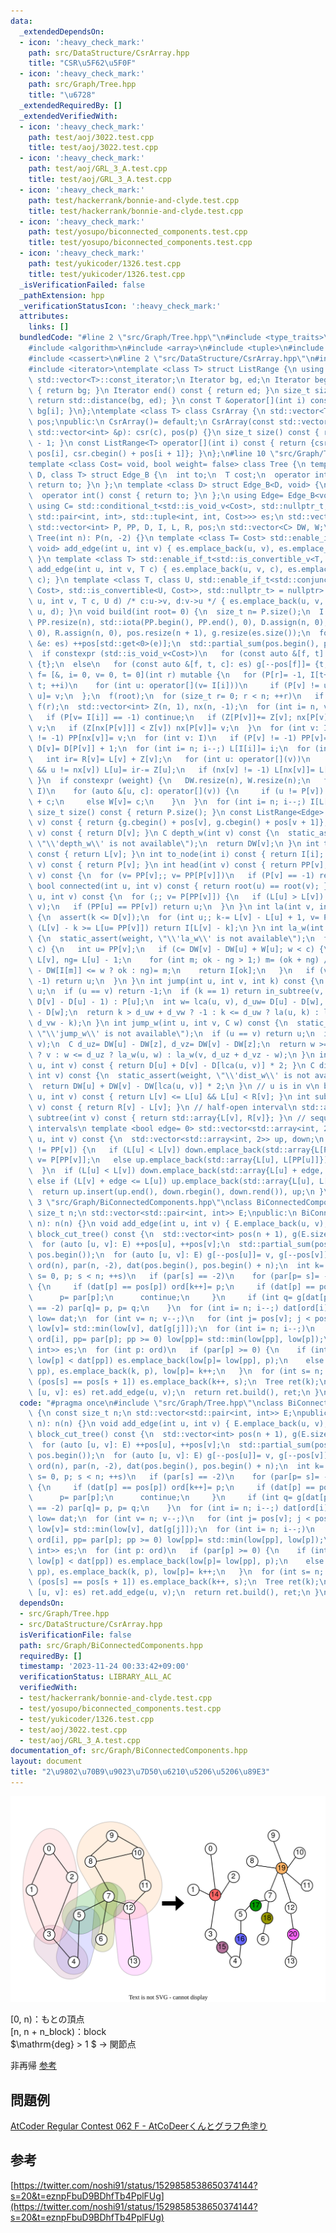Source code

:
 ```yaml
---
data:
  _extendedDependsOn:
  - icon: ':heavy_check_mark:'
    path: src/DataStructure/CsrArray.hpp
    title: "CSR\u5F62\u5F0F"
  - icon: ':heavy_check_mark:'
    path: src/Graph/Tree.hpp
    title: "\u6728"
  _extendedRequiredBy: []
  _extendedVerifiedWith:
  - icon: ':heavy_check_mark:'
    path: test/aoj/3022.test.cpp
    title: test/aoj/3022.test.cpp
  - icon: ':heavy_check_mark:'
    path: test/aoj/GRL_3_A.test.cpp
    title: test/aoj/GRL_3_A.test.cpp
  - icon: ':heavy_check_mark:'
    path: test/hackerrank/bonnie-and-clyde.test.cpp
    title: test/hackerrank/bonnie-and-clyde.test.cpp
  - icon: ':heavy_check_mark:'
    path: test/yosupo/biconnected_components.test.cpp
    title: test/yosupo/biconnected_components.test.cpp
  - icon: ':heavy_check_mark:'
    path: test/yukicoder/1326.test.cpp
    title: test/yukicoder/1326.test.cpp
  _isVerificationFailed: false
  _pathExtension: hpp
  _verificationStatusIcon: ':heavy_check_mark:'
  attributes:
    links: []
  bundledCode: "#line 2 \"src/Graph/Tree.hpp\"\n#include <type_traits>\n#include <cstddef>\n\
    #include <algorithm>\n#include <array>\n#include <tuple>\n#include <numeric>\n\
    #include <cassert>\n#line 2 \"src/DataStructure/CsrArray.hpp\"\n#include <vector>\n\
    #include <iterator>\ntemplate <class T> struct ListRange {\n using Iterator= typename\
    \ std::vector<T>::const_iterator;\n Iterator bg, ed;\n Iterator begin() const\
    \ { return bg; }\n Iterator end() const { return ed; }\n size_t size() const {\
    \ return std::distance(bg, ed); }\n const T &operator[](int i) const { return\
    \ bg[i]; }\n};\ntemplate <class T> class CsrArray {\n std::vector<T> csr;\n std::vector<int>\
    \ pos;\npublic:\n CsrArray()= default;\n CsrArray(const std::vector<T> &c, const\
    \ std::vector<int> &p): csr(c), pos(p) {}\n size_t size() const { return pos.size()\
    \ - 1; }\n const ListRange<T> operator[](int i) const { return {csr.cbegin() +\
    \ pos[i], csr.cbegin() + pos[i + 1]}; }\n};\n#line 10 \"src/Graph/Tree.hpp\"\n\
    template <class Cost= void, bool weight= false> class Tree {\n template <class\
    \ D, class T> struct Edge_B {\n  int to;\n  T cost;\n  operator int() const {\
    \ return to; }\n };\n template <class D> struct Edge_B<D, void> {\n  int to;\n\
    \  operator int() const { return to; }\n };\n using Edge= Edge_B<void, Cost>;\n\
    \ using C= std::conditional_t<std::is_void_v<Cost>, std::nullptr_t, Cost>;\n std::vector<std::conditional_t<std::is_void_v<Cost>,\
    \ std::pair<int, int>, std::tuple<int, int, Cost>>> es;\n std::vector<Edge> g;\n\
    \ std::vector<int> P, PP, D, I, L, R, pos;\n std::vector<C> DW, W;\npublic:\n\
    \ Tree(int n): P(n, -2) {}\n template <class T= Cost> std::enable_if_t<std::is_void_v<T>,\
    \ void> add_edge(int u, int v) { es.emplace_back(u, v), es.emplace_back(v, u);\
    \ }\n template <class T> std::enable_if_t<std::is_convertible_v<T, Cost>, void>\
    \ add_edge(int u, int v, T c) { es.emplace_back(u, v, c), es.emplace_back(v, u,\
    \ c); }\n template <class T, class U, std::enable_if_t<std::conjunction_v<std::is_convertible<T,\
    \ Cost>, std::is_convertible<U, Cost>>, std::nullptr_t> = nullptr> void add_edge(int\
    \ u, int v, T c, U d) /* c:u->v, d:v->u */ { es.emplace_back(u, v, c), es.emplace_back(v,\
    \ u, d); }\n void build(int root= 0) {\n  size_t n= P.size();\n  I.resize(n),\
    \ PP.resize(n), std::iota(PP.begin(), PP.end(), 0), D.assign(n, 0), L.assign(n,\
    \ 0), R.assign(n, 0), pos.resize(n + 1), g.resize(es.size());\n  for (const auto\
    \ &e: es) ++pos[std::get<0>(e)];\n  std::partial_sum(pos.begin(), pos.end(), pos.begin());\n\
    \  if constexpr (std::is_void_v<Cost>)\n   for (const auto &[f, t]: es) g[--pos[f]]=\
    \ {t};\n  else\n   for (const auto &[f, t, c]: es) g[--pos[f]]= {t, c};\n  auto\
    \ f= [&, i= 0, v= 0, t= 0](int r) mutable {\n   for (P[r]= -1, I[t++]= r; i <\
    \ t; ++i)\n    for (int u: operator[](v= I[i]))\n     if (P[v] != u) P[I[t++]=\
    \ u]= v;\n  };\n  f(root);\n  for (size_t r= 0; r < n; ++r)\n   if (P[r] == -2)\
    \ f(r);\n  std::vector<int> Z(n, 1), nx(n, -1);\n  for (int i= n, v; i--;) {\n\
    \   if (P[v= I[i]] == -1) continue;\n   if (Z[P[v]]+= Z[v]; nx[P[v]] == -1) nx[P[v]]=\
    \ v;\n   if (Z[nx[P[v]]] < Z[v]) nx[P[v]]= v;\n  }\n  for (int v: I)\n   if (nx[v]\
    \ != -1) PP[nx[v]]= v;\n  for (int v: I)\n   if (P[v] != -1) PP[v]= PP[PP[v]],\
    \ D[v]= D[P[v]] + 1;\n  for (int i= n; i--;) L[I[i]]= i;\n  for (int v: I) {\n\
    \   int ir= R[v]= L[v] + Z[v];\n   for (int u: operator[](v))\n    if (u != P[v]\
    \ && u != nx[v]) L[u]= ir-= Z[u];\n   if (nx[v] != -1) L[nx[v]]= L[v] + 1;\n \
    \ }\n  if constexpr (weight) {\n   DW.resize(n), W.resize(n);\n   for (int v:\
    \ I)\n    for (auto &[u, c]: operator[](v)) {\n     if (u != P[v]) DW[u]= DW[v]\
    \ + c;\n     else W[v]= c;\n    }\n  }\n  for (int i= n; i--;) I[L[i]]= i;\n }\n\
    \ size_t size() const { return P.size(); }\n const ListRange<Edge> operator[](int\
    \ v) const { return {g.cbegin() + pos[v], g.cbegin() + pos[v + 1]}; }\n int depth(int\
    \ v) const { return D[v]; }\n C depth_w(int v) const {\n  static_assert(weight,\
    \ \"\\'depth_w\\' is not available\");\n  return DW[v];\n }\n int to_seq(int v)\
    \ const { return L[v]; }\n int to_node(int i) const { return I[i]; }\n int parent(int\
    \ v) const { return P[v]; }\n int head(int v) const { return PP[v]; }\n int root(int\
    \ v) const {\n  for (v= PP[v];; v= PP[P[v]])\n   if (P[v] == -1) return v;\n }\n\
    \ bool connected(int u, int v) const { return root(u) == root(v); }\n int lca(int\
    \ u, int v) const {\n  for (;; v= P[PP[v]]) {\n   if (L[u] > L[v]) std::swap(u,\
    \ v);\n   if (PP[u] == PP[v]) return u;\n  }\n }\n int la(int v, int k) const\
    \ {\n  assert(k <= D[v]);\n  for (int u;; k-= L[v] - L[u] + 1, v= P[u])\n   if\
    \ (L[v] - k >= L[u= PP[v]]) return I[L[v] - k];\n }\n int la_w(int v, C w) const\
    \ {\n  static_assert(weight, \"\\'la_w\\' is not available\");\n  for (C c;; w-=\
    \ c) {\n   int u= PP[v];\n   if (c= DW[v] - DW[u] + W[u]; w < c) {\n    int ok=\
    \ L[v], ng= L[u] - 1;\n    for (int m; ok - ng > 1;) m= (ok + ng) / 2, (DW[v]\
    \ - DW[I[m]] <= w ? ok : ng)= m;\n    return I[ok];\n   }\n   if (v= P[u]; v ==\
    \ -1) return u;\n  }\n }\n int jump(int u, int v, int k) const {\n  if (!k) return\
    \ u;\n  if (u == v) return -1;\n  if (k == 1) return in_subtree(v, u) ? la(v,\
    \ D[v] - D[u] - 1) : P[u];\n  int w= lca(u, v), d_uw= D[u] - D[w], d_vw= D[v]\
    \ - D[w];\n  return k > d_uw + d_vw ? -1 : k <= d_uw ? la(u, k) : la(v, d_uw +\
    \ d_vw - k);\n }\n int jump_w(int u, int v, C w) const {\n  static_assert(weight,\
    \ \"\\'jump_w\\' is not available\");\n  if (u == v) return u;\n  int z= lca(u,\
    \ v);\n  C d_uz= DW[u] - DW[z], d_vz= DW[v] - DW[z];\n  return w >= d_uz + d_vz\
    \ ? v : w <= d_uz ? la_w(u, w) : la_w(v, d_uz + d_vz - w);\n }\n int dist(int\
    \ u, int v) const { return D[u] + D[v] - D[lca(u, v)] * 2; }\n C dist_w(int u,\
    \ int v) const {\n  static_assert(weight, \"\\'dist_w\\' is not available\");\n\
    \  return DW[u] + DW[v] - DW[lca(u, v)] * 2;\n }\n // u is in v\n bool in_subtree(int\
    \ u, int v) const { return L[v] <= L[u] && L[u] < R[v]; }\n int subtree_size(int\
    \ v) const { return R[v] - L[v]; }\n // half-open interval\n std::array<int, 2>\
    \ subtree(int v) const { return std::array{L[v], R[v]}; }\n // sequence of closed\
    \ intervals\n template <bool edge= 0> std::vector<std::array<int, 2>> path(int\
    \ u, int v) const {\n  std::vector<std::array<int, 2>> up, down;\n  while (PP[u]\
    \ != PP[v]) {\n   if (L[u] < L[v]) down.emplace_back(std::array{L[PP[v]], L[v]}),\
    \ v= P[PP[v]];\n   else up.emplace_back(std::array{L[u], L[PP[u]]}), u= P[PP[u]];\n\
    \  }\n  if (L[u] < L[v]) down.emplace_back(std::array{L[u] + edge, L[v]});\n \
    \ else if (L[v] + edge <= L[u]) up.emplace_back(std::array{L[u], L[v] + edge});\n\
    \  return up.insert(up.end(), down.rbegin(), down.rend()), up;\n }\n};\n#line\
    \ 3 \"src/Graph/BiConnectedComponents.hpp\"\nclass BiConnectedComponents {\n const\
    \ size_t n;\n std::vector<std::pair<int, int>> E;\npublic:\n BiConnectedComponents(int\
    \ n): n(n) {}\n void add_edge(int u, int v) { E.emplace_back(u, v); }\n Tree<void>\
    \ block_cut_tree() const {\n  std::vector<int> pos(n + 1), g(E.size() * 2);\n\
    \  for (auto [u, v]: E) ++pos[u], ++pos[v];\n  std::partial_sum(pos.begin(), pos.end(),\
    \ pos.begin());\n  for (auto [u, v]: E) g[--pos[u]]= v, g[--pos[v]]= u;\n  std::vector<int>\
    \ ord(n), par(n, -2), dat(pos.begin(), pos.begin() + n);\n  int k= 0;\n  for (int\
    \ s= 0, p; s < n; ++s)\n   if (par[s] == -2)\n    for (par[p= s]= -1; p >= 0;)\
    \ {\n     if (dat[p] == pos[p]) ord[k++]= p;\n     if (dat[p] == pos[p + 1]) {\n\
    \      p= par[p];\n      continue;\n     }\n     if (int q= g[dat[p]++]; par[q]\
    \ == -2) par[q]= p, p= q;\n    }\n  for (int i= n; i--;) dat[ord[i]]= i;\n  auto\
    \ low= dat;\n  for (int v= n; v--;)\n   for (int j= pos[v]; j < pos[v + 1]; ++j)\
    \ low[v]= std::min(low[v], dat[g[j]]);\n  for (int i= n; i--;)\n   if (int p=\
    \ ord[i], pp= par[p]; pp >= 0) low[pp]= std::min(low[pp], low[p]);\n  std::vector<std::pair<int,\
    \ int>> es;\n  for (int p: ord)\n   if (par[p] >= 0) {\n    if (int pp= par[p];\
    \ low[p] < dat[pp]) es.emplace_back(low[p]= low[pp], p);\n    else es.emplace_back(k,\
    \ pp), es.emplace_back(k, p), low[p]= k++;\n   }\n  for (int s= n; s--;)\n   if\
    \ (pos[s] == pos[s + 1]) es.emplace_back(k++, s);\n  Tree ret(k);\n  for (auto\
    \ [u, v]: es) ret.add_edge(u, v);\n  return ret.build(), ret;\n }\n};\n"
  code: "#pragma once\n#include \"src/Graph/Tree.hpp\"\nclass BiConnectedComponents\
    \ {\n const size_t n;\n std::vector<std::pair<int, int>> E;\npublic:\n BiConnectedComponents(int\
    \ n): n(n) {}\n void add_edge(int u, int v) { E.emplace_back(u, v); }\n Tree<void>\
    \ block_cut_tree() const {\n  std::vector<int> pos(n + 1), g(E.size() * 2);\n\
    \  for (auto [u, v]: E) ++pos[u], ++pos[v];\n  std::partial_sum(pos.begin(), pos.end(),\
    \ pos.begin());\n  for (auto [u, v]: E) g[--pos[u]]= v, g[--pos[v]]= u;\n  std::vector<int>\
    \ ord(n), par(n, -2), dat(pos.begin(), pos.begin() + n);\n  int k= 0;\n  for (int\
    \ s= 0, p; s < n; ++s)\n   if (par[s] == -2)\n    for (par[p= s]= -1; p >= 0;)\
    \ {\n     if (dat[p] == pos[p]) ord[k++]= p;\n     if (dat[p] == pos[p + 1]) {\n\
    \      p= par[p];\n      continue;\n     }\n     if (int q= g[dat[p]++]; par[q]\
    \ == -2) par[q]= p, p= q;\n    }\n  for (int i= n; i--;) dat[ord[i]]= i;\n  auto\
    \ low= dat;\n  for (int v= n; v--;)\n   for (int j= pos[v]; j < pos[v + 1]; ++j)\
    \ low[v]= std::min(low[v], dat[g[j]]);\n  for (int i= n; i--;)\n   if (int p=\
    \ ord[i], pp= par[p]; pp >= 0) low[pp]= std::min(low[pp], low[p]);\n  std::vector<std::pair<int,\
    \ int>> es;\n  for (int p: ord)\n   if (par[p] >= 0) {\n    if (int pp= par[p];\
    \ low[p] < dat[pp]) es.emplace_back(low[p]= low[pp], p);\n    else es.emplace_back(k,\
    \ pp), es.emplace_back(k, p), low[p]= k++;\n   }\n  for (int s= n; s--;)\n   if\
    \ (pos[s] == pos[s + 1]) es.emplace_back(k++, s);\n  Tree ret(k);\n  for (auto\
    \ [u, v]: es) ret.add_edge(u, v);\n  return ret.build(), ret;\n }\n};"
  dependsOn:
  - src/Graph/Tree.hpp
  - src/DataStructure/CsrArray.hpp
  isVerificationFile: false
  path: src/Graph/BiConnectedComponents.hpp
  requiredBy: []
  timestamp: '2023-11-24 00:33:42+09:00'
  verificationStatus: LIBRARY_ALL_AC
  verifiedWith:
  - test/hackerrank/bonnie-and-clyde.test.cpp
  - test/yosupo/biconnected_components.test.cpp
  - test/yukicoder/1326.test.cpp
  - test/aoj/3022.test.cpp
  - test/aoj/GRL_3_A.test.cpp
documentation_of: src/Graph/BiConnectedComponents.hpp
layout: document
title: "2\u9802\u70B9\u9023\u7D50\u6210\u5206\u5206\u89E3"
---
```


![bct.svg](https://github.com/hashiryo/Library/blob/master/img/bct.svg?raw=true)

[0, n)：もとの頂点 \
[n, n + n_block)：block\
$\mathrm{deg} > 1 $ $\rightarrow$ 関節点


非再帰 [参考](https://nachiavivias.github.io/cp-library/column/2022/01.html)
## 問題例
[AtCoder Regular Contest 062 F - AtCoDeerくんとグラフ色塗り](https://atcoder.jp/contests/arc062/tasks/arc062_d)
## 参考
[https://twitter.com/noshi91/status/1529858538650374144?s=20&t=eznpFbuD9BDhfTb4PplFUg](https://twitter.com/noshi91/status/1529858538650374144?s=20&t=eznpFbuD9BDhfTb4PplFUg)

--------------------------------------------------

- _WHAT YOU NEED TO DO_
Each line holding "nclass" should be copied from the material above.

- _RESULT OF THE EXERCISE_
    \ 3 \"src/Graph/BiConnectedComponents.hpp\"\nclass BiConnectedComponents {\n const\
  code: "#pragma once\n#include \"src/Graph/Tree.hpp\"\nclass BiConnectedComponents\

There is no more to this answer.